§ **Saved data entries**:
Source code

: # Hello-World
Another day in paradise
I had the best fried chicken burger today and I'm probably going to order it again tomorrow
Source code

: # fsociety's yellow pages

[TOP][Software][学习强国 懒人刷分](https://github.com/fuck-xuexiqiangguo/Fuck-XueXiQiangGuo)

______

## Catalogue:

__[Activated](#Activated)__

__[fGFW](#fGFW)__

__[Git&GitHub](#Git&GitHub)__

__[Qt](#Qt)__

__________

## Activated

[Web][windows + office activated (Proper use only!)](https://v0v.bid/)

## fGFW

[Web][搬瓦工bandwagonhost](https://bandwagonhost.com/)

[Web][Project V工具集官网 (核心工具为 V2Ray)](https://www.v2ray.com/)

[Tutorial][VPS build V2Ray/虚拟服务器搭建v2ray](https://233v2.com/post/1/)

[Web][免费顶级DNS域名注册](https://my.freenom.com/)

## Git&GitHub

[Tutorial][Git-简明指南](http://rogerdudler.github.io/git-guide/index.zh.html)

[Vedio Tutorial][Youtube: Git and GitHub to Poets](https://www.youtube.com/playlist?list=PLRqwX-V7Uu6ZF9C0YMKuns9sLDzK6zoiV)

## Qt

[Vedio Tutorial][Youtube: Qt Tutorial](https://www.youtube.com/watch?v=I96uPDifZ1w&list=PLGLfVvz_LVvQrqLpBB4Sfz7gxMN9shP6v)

§ **WHAT YOU SHOULD DO**: Repeat the data word for word, leaving out no line.

§ **SOLVED PROBLEM**:
Source code

: # Hello-World
Another day in paradise
I had the best fried chicken burger today and I'm probably going to order it again tomorrow
Source code

: # fsociety's yellow pages

[TOP][Software][学习强国 懒人刷分](https://github.com/fuck-xuexiqiangguo/Fuck-XueXiQiangGuo)

______

## Catalogue:

__[Activated](#Activated)__

__[fGFW](#fGFW)__

__[Git&GitHub](#Git&GitHub)__

__[Qt](#Qt)__

__________

## Activated

[Web][windows + office activated (Proper use only!)](https://v0v.bid/)

## fGFW

[Web][搬瓦工bandwagonhost](https://bandwagonhost.com/)

[Web][Project V工具集官网 (核心工具为 V2Ray)](https://www.v2ray.com/)

[Tutorial][VPS build V2Ray/虚拟服务器搭建v2ray](https://233v2.com/post/1/)

[Web][免费顶级DNS域名注册](https://my.freenom.com/)

## Git&GitHub

[Tutorial][Git-简明指南](http://rogerdudler.github.io/git-guide/index.zh.html)

[Vedio Tutorial][Youtube: Git and GitHub to Poets](https://www.youtube.com/playlist?list=PLRqwX-V7Uu6ZF9C0YMKuns9sLDzK6zoiV)

## Qt

[Vedio Tutorial][Youtube: Qt Tutorial](https://www.youtube.com/watch?v=I96uPDifZ1w&list=PLGLfVvz_LVvQrqLpBB4Sfz7gxMN9shP6v)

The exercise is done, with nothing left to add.